Friday, July 5, 2013

Wyre-rat (part 14)

I took my attention from the mouth of the alley, stood and paced forward, then sat again. I studied him. Some kind of calico, which in my training meant "mongrel."

His fur was mostly dark, streaked with odd patches of a lighter color that I couldn't identify with the rat's color-blind eyes. He blended well into the darkness.

He stared at me for a time, then slowly sat up, his front paws not curled beneath him but crouched low and ready if I should attack.

Likely that's exactly what he expected.

I stayed were I was. We couldn't communicate--one or the other of us was going to have to shift shape.

Instead he extended a paw toward me, claws retracted. I bent over to look and almost lost control. Buried in his fur, in a bracelet of stretchy material much like the one I'd worn last night, a tracking device.

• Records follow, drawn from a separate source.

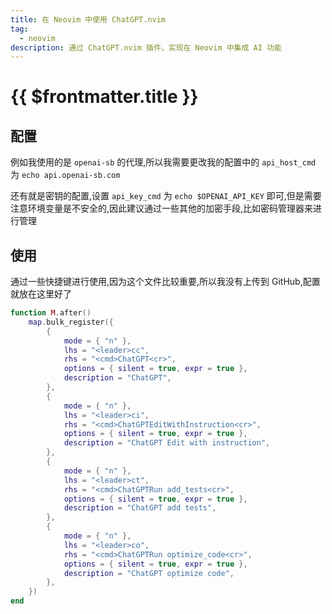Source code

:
 ```yaml
---
title: 在 Neovim 中使用 ChatGPT.nvim
tag:
  - neovim
description: 通过 ChatGPT.nvim 插件，实现在 Neovim 中集成 AI 功能
---
```


# {{ $frontmatter.title }}

## 配置

例如我使用的是 `openai-sb` 的代理,所以我需要更改我的配置中的 `api_host_cmd` 为 `echo api.openai-sb.com`

还有就是密钥的配置,设置 `api_key_cmd` 为 `echo $OPENAI_API_KEY`
即可,但是需要注意环境变量是不安全的,因此建议通过一些其他的加密手段,比如密码管理器来进行管理

## 使用

通过一些快捷键进行使用,因为这个文件比较重要,所以我没有上传到 GitHub,配置就放在这里好了

```lua
function M.after()
    map.bulk_register({
        {
            mode = { "n" },
            lhs = "<leader>cc",
            rhs = "<cmd>ChatGPT<cr>",
            options = { silent = true, expr = true },
            description = "ChatGPT",
        },
        {
            mode = { "n" },
            lhs = "<leader>ci",
            rhs = "<cmd>ChatGPTEditWithInstruction<cr>",
            options = { silent = true, expr = true },
            description = "ChatGPT Edit with instruction",
        },
        {
            mode = { "n" },
            lhs = "<leader>ct",
            rhs = "<cmd>ChatGPTRun add_tests<cr>",
            options = { silent = true, expr = true },
            description = "ChatGPT add tests",
        },
        {
            mode = { "n" },
            lhs = "<leader>co",
            rhs = "<cmd>ChatGPTRun optimize_code<cr>",
            options = { silent = true, expr = true },
            description = "ChatGPT optimize code",
        },
    })
end
```
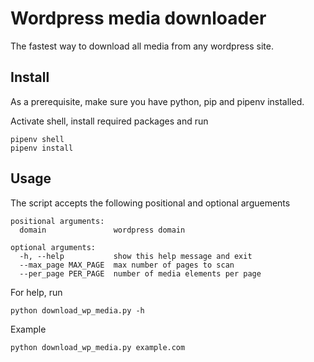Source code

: # Wordpress media downloader
The fastest way to download all media from any wordpress site.

## Install
As a prerequisite, make sure you have python, pip and pipenv installed.

Activate shell, install required packages and run
```
pipenv shell
pipenv install
```

## Usage
The script accepts the following positional and optional arguements
```
positional arguments:
  domain               wordpress domain

optional arguments:
  -h, --help           show this help message and exit
  --max_page MAX_PAGE  max number of pages to scan
  --per_page PER_PAGE  number of media elements per page
```

For help, run
```
python download_wp_media.py -h
```

Example
```
python download_wp_media.py example.com
```



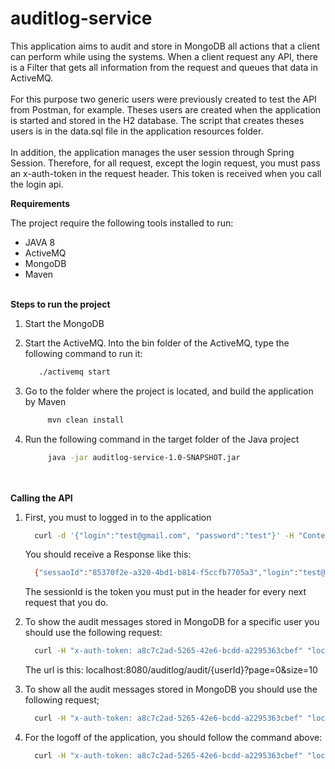 # auditlog-service

This application aims to audit and store in MongoDB all actions that a 
client can perform while using the systems.
When a client request any API, there is a Filter that gets all 
information from the request and queues that data in ActiveMQ.
<br /><br />
For this purpose two generic users were previously created to test the API
from Postman, for example.
Theses users are created when the application is started and stored in the H2 database.
The script that creates theses users is in the data.sql file in the application resources folder.
<br /><br />
In addition, the application manages the user session through Spring Session. 
Therefore, for all request, except the login request, you must pass an x-auth-token in the request header.
This token is received when you call the login api.


__Requirements__

  The project require the following tools installed to run:
  - JAVA 8
  - ActiveMQ
  - MongoDB
  - Maven
<br/><br/>

__Steps to run the project__
  
  1. Start the MongoDB
  
  2. Start the ActiveMQ. Into the bin folder of the ActiveMQ, type the following command to run it:
      ```bash
         ./activemq start
      ```
     
  3. Go to the folder where the project is located, and build the application by Maven
      ```bash
           mvn clean install
      ```
  4. Run the following command in the target folder of the Java project
        ```bash
             java -jar auditlog-service-1.0-SNAPSHOT.jar
        ```
  <br/><br/>
  __Calling the API__
  
  1. First, you must to logged in to the application
  
        ```bash
          curl -d '{"login":"test@gmail.com", "password":"test"}' -H "Content-Type: application/json" -X POST localhost:8080/auditlog/login
        ```
     You should receive a Response like this:
     ```bash
       {"sessaoId":"85370f2e-a320-4bd1-b814-f5ccfb7705a3","login":"test@gmail.com","userId":1}
     ```
     The sessionId is the token you must put in the header for every next request that you do.
     
  2. To show the audit messages stored in MongoDB for a specific user you should use the following request:
     ```bash
       curl -H "x-auth-token: a8c7c2ad-5265-42e6-bcdd-a2295363cbef" "localhost:8080/auditlog/audit/1?page=0&size=10"
     ```
     The url is this: localhost:8080/auditlog/audit/{userId}?page=0&size=10
     
  3. To show all the audit messages stored in MongoDB you should use the following request;
     ```bash
       curl -H "x-auth-token: a8c7c2ad-5265-42e6-bcdd-a2295363cbef" "localhost:8080/auditlog/audit?page=0&size=10"
     ```
  4. For the logoff of the application, you should follow the command above: 
     ```bash
       curl -H "x-auth-token: a8c7c2ad-5265-42e6-bcdd-a2295363cbef" "localhost:8080/auditlog/logout"
      ``` 
     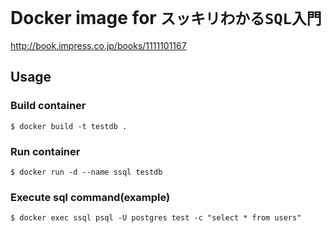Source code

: # Docker image for `スッキリわかるSQL入門`

http://book.impress.co.jp/books/1111101167

## Usage

### Build container

```
$ docker build -t testdb .
```

### Run container

```
$ docker run -d --name ssql testdb
```

### Execute sql command(example)

```
$ docker exec ssql psql -U postgres test -c "select * from users"
```
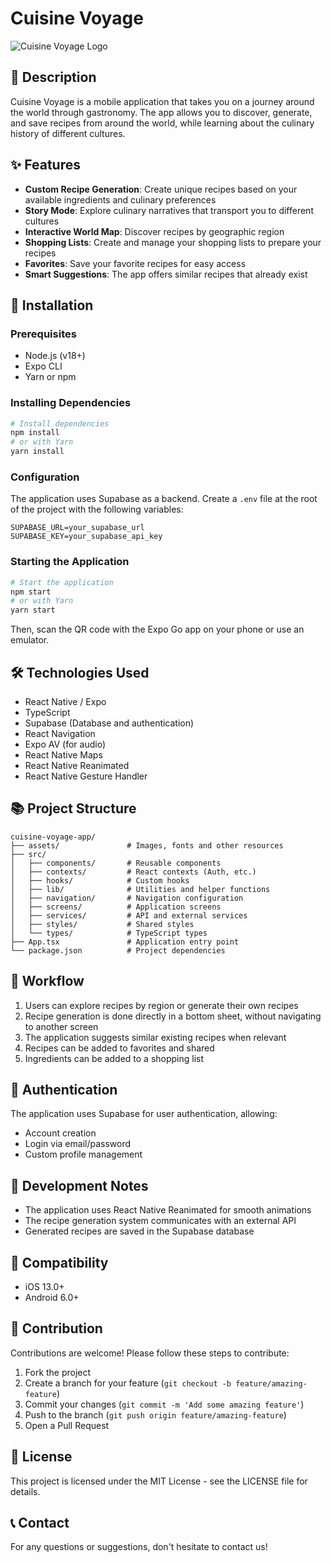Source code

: # Cuisine Voyage

![Cuisine Voyage Logo](assets/logo.png)

## 📱 Description

Cuisine Voyage is a mobile application that takes you on a journey around the world through gastronomy. The app allows you to discover, generate, and save recipes from around the world, while learning about the culinary history of different cultures.

## ✨ Features

- **Custom Recipe Generation**: Create unique recipes based on your available ingredients and culinary preferences
- **Story Mode**: Explore culinary narratives that transport you to different cultures
- **Interactive World Map**: Discover recipes by geographic region
- **Shopping Lists**: Create and manage your shopping lists to prepare your recipes
- **Favorites**: Save your favorite recipes for easy access
- **Smart Suggestions**: The app offers similar recipes that already exist

## 🚀 Installation

### Prerequisites

- Node.js (v18+)
- Expo CLI
- Yarn or npm

### Installing Dependencies

```bash
# Install dependencies
npm install
# or with Yarn
yarn install
```

### Configuration

The application uses Supabase as a backend. Create a `.env` file at the root of the project with the following variables:

```
SUPABASE_URL=your_supabase_url
SUPABASE_KEY=your_supabase_api_key
```

### Starting the Application

```bash
# Start the application
npm start
# or with Yarn
yarn start
```

Then, scan the QR code with the Expo Go app on your phone or use an emulator.

## 🛠️ Technologies Used

- React Native / Expo
- TypeScript
- Supabase (Database and authentication)
- React Navigation
- Expo AV (for audio)
- React Native Maps
- React Native Reanimated
- React Native Gesture Handler

## 📚 Project Structure

```
cuisine-voyage-app/
├── assets/               # Images, fonts and other resources
├── src/
│   ├── components/       # Reusable components
│   ├── contexts/         # React contexts (Auth, etc.)
│   ├── hooks/            # Custom hooks
│   ├── lib/              # Utilities and helper functions
│   ├── navigation/       # Navigation configuration
│   ├── screens/          # Application screens
│   ├── services/         # API and external services
│   ├── styles/           # Shared styles
│   └── types/            # TypeScript types
├── App.tsx               # Application entry point
└── package.json          # Project dependencies
```

## 🔄 Workflow

1. Users can explore recipes by region or generate their own recipes
2. Recipe generation is done directly in a bottom sheet, without navigating to another screen
3. The application suggests similar existing recipes when relevant
4. Recipes can be added to favorites and shared
5. Ingredients can be added to a shopping list

## 🔐 Authentication

The application uses Supabase for user authentication, allowing:
- Account creation
- Login via email/password
- Custom profile management

## 📝 Development Notes

- The application uses React Native Reanimated for smooth animations
- The recipe generation system communicates with an external API
- Generated recipes are saved in the Supabase database

## 📱 Compatibility

- iOS 13.0+
- Android 6.0+

## 👥 Contribution

Contributions are welcome! Please follow these steps to contribute:

1. Fork the project
2. Create a branch for your feature (`git checkout -b feature/amazing-feature`)
3. Commit your changes (`git commit -m 'Add some amazing feature'`)
4. Push to the branch (`git push origin feature/amazing-feature`)
5. Open a Pull Request

## 📄 License

This project is licensed under the MIT License - see the LICENSE file for details.

## 📞 Contact

For any questions or suggestions, don't hesitate to contact us! 
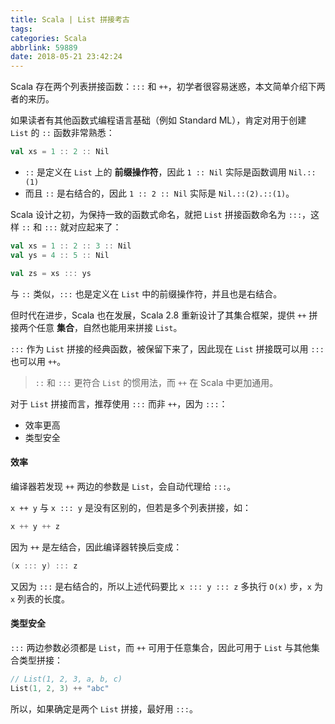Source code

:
 ```yaml
---
title: Scala | List 拼接考古
tags:
categories: Scala
abbrlink: 59889
date: 2018-05-21 23:42:24
---
```


Scala 存在两个列表拼接函数：`:::` 和 `++`，初学者很容易迷惑，本文简单介绍下两者的来历。

如果读者有其他函数式编程语言基础（例如 Standard ML），肯定对用于创建 `List` 的 `::` 函数非常熟悉：

```Scala
val xs = 1 :: 2 :: Nil
```

<!-- more -->

* `::` 是定义在 `List` 上的 **前缀操作符**，因此 `1 :: Nil` 实际是函数调用 `Nil.::(1)`
* 而且 `::` 是右结合的，因此 `1 :: 2 :: Nil` 实际是 `Nil.::(2).::(1)`。

Scala 设计之初，为保持一致的函数式命名，就把 `List` 拼接函数命名为 `:::`，这样 `::` 和 `:::` 就对应起来了：

```Scala
val xs = 1 :: 2 :: 3 :: Nil
val ys = 4 :: 5 :: Nil

val zs = xs ::: ys
```

与 `::` 类似，`:::` 也是定义在 `List` 中的前缀操作符，并且也是右结合。

但时代在进步，Scala 也在发展，Scala 2.8 重新设计了其集合框架，提供 `++` 拼接两个任意 **集合**，自然也能用来拼接 `List`。

`:::` 作为 `List` 拼接的经典函数，被保留下来了，因此现在 `List` 拼接既可以用 `:::` 也可以用 `++`。

>`::` 和 `:::` 更符合 `List` 的惯用法，而 `++` 在 Scala 中更加通用。

对于 `List` 拼接而言，推荐使用 `:::` 而非 `++`，因为 `:::`：

* 效率更高
* 类型安全

#### 效率

编译器若发现 `++` 两边的参数是 `List`，会自动代理给 `:::`。

`x ++ y` 与 `x ::: y` 是没有区别的，但若是多个列表拼接，如：

```Scala
x ++ y ++ z
```

因为 `++` 是左结合，因此编译器转换后变成：

```Scala
(x ::: y) ::: z
```

又因为 `:::` 是右结合的，所以上述代码要比 `x ::: y ::: z` 多执行 `O(x)` 步，`x` 为 `x` 列表的长度。

#### 类型安全

`:::` 两边参数必须都是 `List`，而 `++` 可用于任意集合，因此可用于 `List` 与其他集合类型拼接：

```Scala
// List(1, 2, 3, a, b, c)
List(1, 2, 3) ++ "abc"
```

所以，如果确定是两个 `List` 拼接，最好用 `:::`。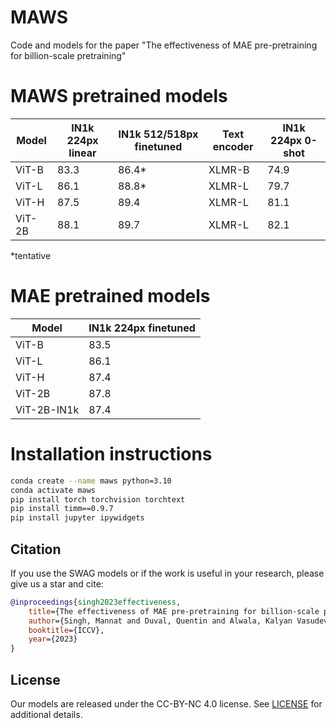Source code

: # MAWS
Code and models for the paper "The effectiveness of MAE pre-pretraining for billion-scale pretraining"

# MAWS pretrained models

Model | IN1k 224px linear | IN1k 512/518px finetuned | Text encoder | IN1k 224px 0-shot 
--- | --- | --- | --- | --- 
ViT-B | 83.3 | 86.4* | XLMR-B | 74.9
ViT-L | 86.1 | 88.8* | XLMR-L | 79.7
ViT-H | 87.5 | 89.4 | XLMR-L | 81.1
ViT-2B | 88.1 | 89.7 | XLMR-L | 82.1

*tentative

# MAE pretrained models

Model | IN1k 224px finetuned
--- | --- 
ViT-B | 83.5
ViT-L | 86.1
ViT-H | 87.4
ViT-2B | 87.8
ViT-2B-IN1k | 87.4

# Installation instructions

```bash
conda create --name maws python=3.10
conda activate maws
pip install torch torchvision torchtext
pip install timm==0.9.7
pip install jupyter ipywidgets
```

## Citation

If you use the SWAG models or if the work is useful in your research, please give us a star and cite:  

```bibtex
@inproceedings{singh2023effectiveness,
    title={The effectiveness of MAE pre-pretraining for billion-scale pretraining},
    author={Singh, Mannat and Duval, Quentin and Alwala, Kalyan Vasudev and Fan, Haoqi and Aggarwal, Vaibhav and Adcock, Aaron and Joulin, Armand and Doll{\'a}r, Piotr and Feichtenhofer, Christoph and Girshick, Ross and Girdhar, Rohit and Misra, Ishan},
    booktitle={ICCV},
    year={2023}
}
```

## License
Our models are released under the CC-BY-NC 4.0 license. See [LICENSE](LICENSE) for additional details.
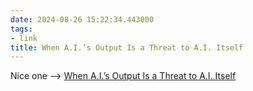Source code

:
 ```yaml
---
date: 2024-08-26 15:22:34.443000
tags:
- link
title: When A.I.’s Output Is a Threat to A.I. Itself
---
```


Nice one --> [When A.I.’s Output Is a Threat to A.I. Itself](https://www.nytimes.com/interactive/2024/08/26/upshot/ai-synthetic-data.html)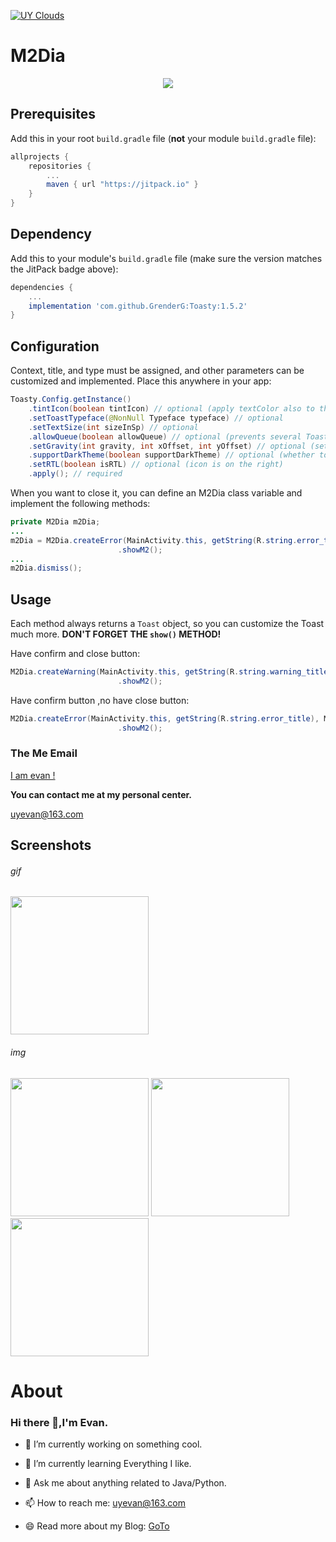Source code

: [![UY Clouds](https://www.ko-fi.com/img/githubbutton_sm.svg)](https://uyclouds.com)

# M2Dia

<div align="center">
    <img src="https://pan.losfer.cn/view.php/911f908b42b9c15bfcf1543cb45f33d8.png">
</div>

## Prerequisites

Add this in your root `build.gradle` file (**not** your module `build.gradle` file):

```gradle
allprojects {
    repositories {
        ...
        maven { url "https://jitpack.io" }
    }
}
```

## Dependency

Add this to your module's `build.gradle` file (make sure the version matches the JitPack badge above):

```gradle
dependencies {
    ...
    implementation 'com.github.GrenderG:Toasty:1.5.2'
}
```

## Configuration

Context, title, and type must be assigned, and other parameters can be customized and implemented. Place this anywhere in your app:

```java
Toasty.Config.getInstance()
    .tintIcon(boolean tintIcon) // optional (apply textColor also to the icon)
    .setToastTypeface(@NonNull Typeface typeface) // optional
    .setTextSize(int sizeInSp) // optional
    .allowQueue(boolean allowQueue) // optional (prevents several Toastys from queuing)
    .setGravity(int gravity, int xOffset, int yOffset) // optional (set toast gravity, offsets are optional)
    .supportDarkTheme(boolean supportDarkTheme) // optional (whether to support dark theme or not)
    .setRTL(boolean isRTL) // optional (icon is on the right)
    .apply(); // required
```

When you want to close it, you can define an M2Dia class variable and implement the following methods:

```java
private M2Dia m2Dia;
...
m2Dia = M2Dia.createError(MainActivity.this, getString(R.string.error_title), M2Dia.M2ButTpe.NO_CLOSE_BUT)
                        .showM2();
...
m2Dia.dismiss();
```

## Usage

Each method always returns a `Toast` object, so you can customize the Toast much more. **DON'T FORGET THE `show()` METHOD!**

Have confirm and close button:

```java
M2Dia.createWarning(MainActivity.this, getString(R.string.warning_title), M2Dia.M2ButTpe.HAVE_ALL_BUT)
                        .showM2();
```

Have confirm button ,no have close button:

```java
M2Dia.createError(MainActivity.this, getString(R.string.error_title), M2Dia.M2ButTpe.NO_CLOSE_BUT)
                        .showM2();
```

### The Me Email

[I am evan !](https://jfkj.xyz)

**You can contact me at my personal center.**

uyevan@163.com

## Screenshots

###### gif

<img title="" src="https://pan.losfer.cn/view.php/96e453d85b91c934f2f6313bcbcd45b7.gif" alt="" width="221" data-align="center">


###### img

<img title="" src="https://pan.losfer.cn/view.php/a649e8418926da7df8e957703e369afa.jpg" alt="" width="221" data-align="center">

<img title="" src="https://pan.losfer.cn/view.php/1e657818d594831f94722e6f442cb3d2.jpg" alt="" width="221" data-align="center">

<img title="" src="https://pan.losfer.cn/view.php/d46b2866c9c52f02cf8e29d23629f41f.jpg" alt="" width="221" data-align="center">

# About

### Hi there 👋,I'm Evan.

- 🔭 I’m currently working on something cool.

- 🌱 I’m currently learning Everything I like.

- 💬 Ask me about anything related to Java/Python.

- 📫 How to reach me: uyevan@163.com

- 😄 Read more about my Blog: [GoTo](https://jfkj.xyz)



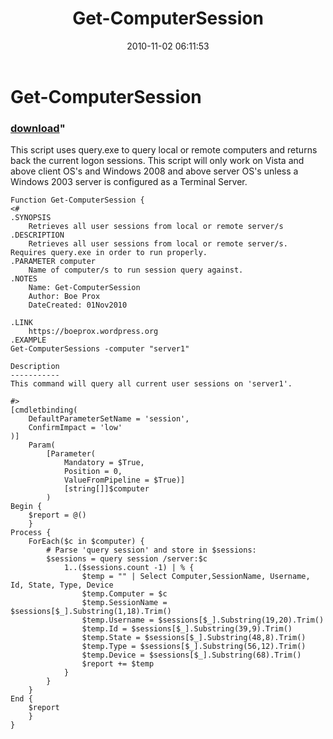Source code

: ﻿---
pid:            2342
parent:         0
children:       
poster:         Boe Prox
title:          Get-ComputerSession
date:           2010-11-02 06:11:53
format:         posh
---

# Get-ComputerSession

### [download](2342.ps1)"

This script uses query.exe to query local or remote computers and returns back the current logon sessions. This script will only work on Vista and above client OS's and Windows 2008 and above server OS's unless a Windows 2003 server is configured as a Terminal Server.



```posh
Function Get-ComputerSession {
<#  
.SYNOPSIS  
    Retrieves all user sessions from local or remote server/s
.DESCRIPTION
    Retrieves all user sessions from local or remote server/s. Requires query.exe in order to run properly.
.PARAMETER computer
    Name of computer/s to run session query against.              
.NOTES  
    Name: Get-ComputerSession
    Author: Boe Prox
    DateCreated: 01Nov2010 
           
.LINK  
    https://boeprox.wordpress.org
.EXAMPLE
Get-ComputerSessions -computer "server1"

Description
-----------
This command will query all current user sessions on 'server1'.    
       
#> 
[cmdletbinding(
	DefaultParameterSetName = 'session',
	ConfirmImpact = 'low'
)]
    Param(
        [Parameter(
            Mandatory = $True,
            Position = 0,
            ValueFromPipeline = $True)]
            [string[]]$computer
        )             
Begin {
    $report = @()
    }
Process { 
    ForEach($c in $computer) {
        # Parse 'query session' and store in $sessions: 
        $sessions = query session /server:$c
            1..($sessions.count -1) | % {
                $temp = "" | Select Computer,SessionName, Username, Id, State, Type, Device
                $temp.Computer = $c
                $temp.SessionName = $sessions[$_].Substring(1,18).Trim()
                $temp.Username = $sessions[$_].Substring(19,20).Trim()
                $temp.Id = $sessions[$_].Substring(39,9).Trim()
                $temp.State = $sessions[$_].Substring(48,8).Trim()
                $temp.Type = $sessions[$_].Substring(56,12).Trim()
                $temp.Device = $sessions[$_].Substring(68).Trim()
                $report += $temp
            } 
        }            
    }
End {            
    $report
    }
}
```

His head dropped and I wondered. Taking a single step forward at a time, I crawled to my belly in front of him. Even slower, I reached out a paw. With my paw resting over his but not touching, I waited to see if this was what he wanted.

His head bobbed. Cautiously, still not touching in case this was a trap, I hooked claws over the edge of the stretchy material and pulled it off. It was tighter than I'd expected, which made sense if they didn't want him to be able to take it off himself.

It lay there on the cement, blinking at us.

He was apparently shocked when I lunged at him and bit him on the cheek, claws scrabbling against his skin so that blood dripped onto the pavement around the tracker. He fought, as expected, but I leaped away to the top of the dumpster.

I sat there, waiting for him to get it through his thick skull. It took longer than I'd hoped, but no longer than I'd expected. He stared down at the blood, then squalled and began rolling it across the cement with his paws.

Oh, man. I hissed and he looked up, obviously surprised. Balancing on my hind feet, I waved my paws at him and then deliberately put them down flat on the dumpster lid. One, two. One, two. Footprints, idiot.

He blinked, looked down at his bloody paws and then jumped into a puddle. With a final glance back at the scene of the crime, he leaped up to the dumpster lid and followed me across the rooftops.